▸ REQUIREMENT
Set down every record below exactly as it stands, minus the pictures.

── RECORDS SUPPLIED

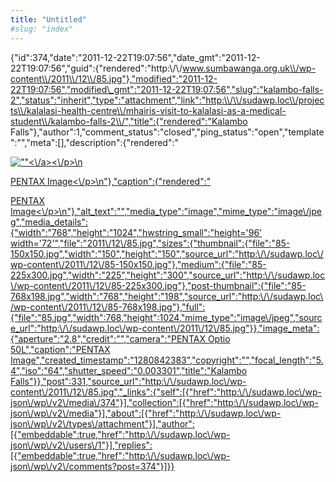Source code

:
 ```yaml
---
title: "Untitled"
#slug: "index"
---
```


{"id":374,"date":"2011-12-22T19:07:56","date\_gmt":"2011-12-22T19:07:56","guid":{"rendered":"http:\\/\\/www.sumbawanga.org.uk\\/wp-content\\/2011\\/12\\/85.jpg"},"modified":"2011-12-22T19:07:56","modified\_gmt":"2011-12-22T19:07:56","slug":"kalambo-falls-2","status":"inherit","type":"attachment","link":"http:\\/\\/sudawp.loc\\/projects\\/kalalasi-health-centre\\/mhairis-visit-to-kalalasi-as-a-medical-student\\/kalambo-falls-2\\/","title":{"rendered":"Kalambo Falls"},"author":1,"comment\_status":"closed","ping\_status":"open","template":"","meta":\[\],"description":{"rendered":"

[![\"\"](\"http:\/\/sudawp.loc\/wp-content\/2011\/12\/85-225x300.jpg\")<\\/a><\\/p>\\n](http:\/\/sudawp.loc\/wp-content\/2011\/12\/85.jpg)

[PENTAX Image<\\/p>\\n"},"caption":{"rendered":"](http:\/\/sudawp.loc\/wp-content\/2011\/12\/85.jpg)

[PENTAX Image<\\/p>\\n"},"alt\_text":"","media\_type":"image","mime\_type":"image\\/jpeg","media\_details":{"width":"768","height":"1024","hwstring\_small":"height='96' width='72'","file":"2011\\/12\\/85.jpg","sizes":{"thumbnail":{"file":"85-150x150.jpg","width":"150","height":"150","source\_url":"http:\\/\\/sudawp.loc\\/wp-content\\/2011\\/12\\/85-150x150.jpg"},"medium":{"file":"85-225x300.jpg","width":"225","height":"300","source\_url":"http:\\/\\/sudawp.loc\\/wp-content\\/2011\\/12\\/85-225x300.jpg"},"post-thumbnail":{"file":"85-768x198.jpg","width":"768","height":"198","source\_url":"http:\\/\\/sudawp.loc\\/wp-content\\/2011\\/12\\/85-768x198.jpg"},"full":{"file":"85.jpg","width":768,"height":1024,"mime\_type":"image\\/jpeg","source\_url":"http:\\/\\/sudawp.loc\\/wp-content\\/2011\\/12\\/85.jpg"}},"image\_meta":{"aperture":"2.8","credit":"","camera":"PENTAX Optio 50L","caption":"PENTAX Image","created\_timestamp":"1280842383","copyright":"","focal\_length":"5.4","iso":"64","shutter\_speed":"0.003301","title":"Kalambo Falls"}},"post":331,"source\_url":"http:\\/\\/sudawp.loc\\/wp-content\\/2011\\/12\\/85.jpg","\_links":{"self":\[{"href":"http:\\/\\/sudawp.loc\\/wp-json\\/wp\\/v2\\/media\\/374"}\],"collection":\[{"href":"http:\\/\\/sudawp.loc\\/wp-json\\/wp\\/v2\\/media"}\],"about":\[{"href":"http:\\/\\/sudawp.loc\\/wp-json\\/wp\\/v2\\/types\\/attachment"}\],"author":\[{"embeddable":true,"href":"http:\\/\\/sudawp.loc\\/wp-json\\/wp\\/v2\\/users\\/1"}\],"replies":\[{"embeddable":true,"href":"http:\\/\\/sudawp.loc\\/wp-json\\/wp\\/v2\\/comments?post=374"}\]}}](http:\/\/sudawp.loc\/wp-content\/2011\/12\/85.jpg)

────

▸ EXERCISE ANSWER
Source code

:
 ```yaml
---
title: "Untitled"
#slug: "index"
---
```


{"id":374,"date":"2011-12-22T19:07:56","date\_gmt":"2011-12-22T19:07:56","guid":{"rendered":"http:\\/\\/www.sumbawanga.org.uk\\/wp-content\\/2011\\/12\\/85.jpg"},"modified":"2011-12-22T19:07:56","modified\_gmt":"2011-12-22T19:07:56","slug":"kalambo-falls-2","status":"inherit","type":"attachment","link":"http:\\/\\/sudawp.loc\\/projects\\/kalalasi-health-centre\\/mhairis-visit-to-kalalasi-as-a-medical-student\\/kalambo-falls-2\\/","title":{"rendered":"Kalambo Falls"},"author":1,"comment\_status":"closed","ping\_status":"open","template":"","meta":\[\],"description":{"rendered":"

[![\"\"](\"http:\/\/sudawp.loc\/wp-content\/2011\/12\/85-225x300.jpg\")<\\/a><\\/p>\\n](http:\/\/sudawp.loc\/wp-content\/2011\/12\/85.jpg)

[PENTAX Image<\\/p>\\n"},"caption":{"rendered":"](http:\/\/sudawp.loc\/wp-content\/2011\/12\/85.jpg)

[PENTAX Image<\\/p>\\n"},"alt\_text":"","media\_type":"image","mime\_type":"image\\/jpeg","media\_details":{"width":"768","height":"1024","hwstring\_small":"height='96' width='72'","file":"2011\\/12\\/85.jpg","sizes":{"thumbnail":{"file":"85-150x150.jpg","width":"150","height":"150","source\_url":"http:\\/\\/sudawp.loc\\/wp-content\\/2011\\/12\\/85-150x150.jpg"},"medium":{"file":"85-225x300.jpg","width":"225","height":"300","source\_url":"http:\\/\\/sudawp.loc\\/wp-content\\/2011\\/12\\/85-225x300.jpg"},"post-thumbnail":{"file":"85-768x198.jpg","width":"768","height":"198","source\_url":"http:\\/\\/sudawp.loc\\/wp-content\\/2011\\/12\\/85-768x198.jpg"},"full":{"file":"85.jpg","width":768,"height":1024,"mime\_type":"image\\/jpeg","source\_url":"http:\\/\\/sudawp.loc\\/wp-content\\/2011\\/12\\/85.jpg"}},"image\_meta":{"aperture":"2.8","credit":"","camera":"PENTAX Optio 50L","caption":"PENTAX Image","created\_timestamp":"1280842383","copyright":"","focal\_length":"5.4","iso":"64","shutter\_speed":"0.003301","title":"Kalambo Falls"}},"post":331,"source\_url":"http:\\/\\/sudawp.loc\\/wp-content\\/2011\\/12\\/85.jpg","\_links":{"self":\[{"href":"http:\\/\\/sudawp.loc\\/wp-json\\/wp\\/v2\\/media\\/374"}\],"collection":\[{"href":"http:\\/\\/sudawp.loc\\/wp-json\\/wp\\/v2\\/media"}\],"about":\[{"href":"http:\\/\\/sudawp.loc\\/wp-json\\/wp\\/v2\\/types\\/attachment"}\],"author":\[{"embeddable":true,"href":"http:\\/\\/sudawp.loc\\/wp-json\\/wp\\/v2\\/users\\/1"}\],"replies":\[{"embeddable":true,"href":"http:\\/\\/sudawp.loc\\/wp-json\\/wp\\/v2\\/comments?post=374"}\]}}](http:\/\/sudawp.loc\/wp-content\/2011\/12\/85.jpg)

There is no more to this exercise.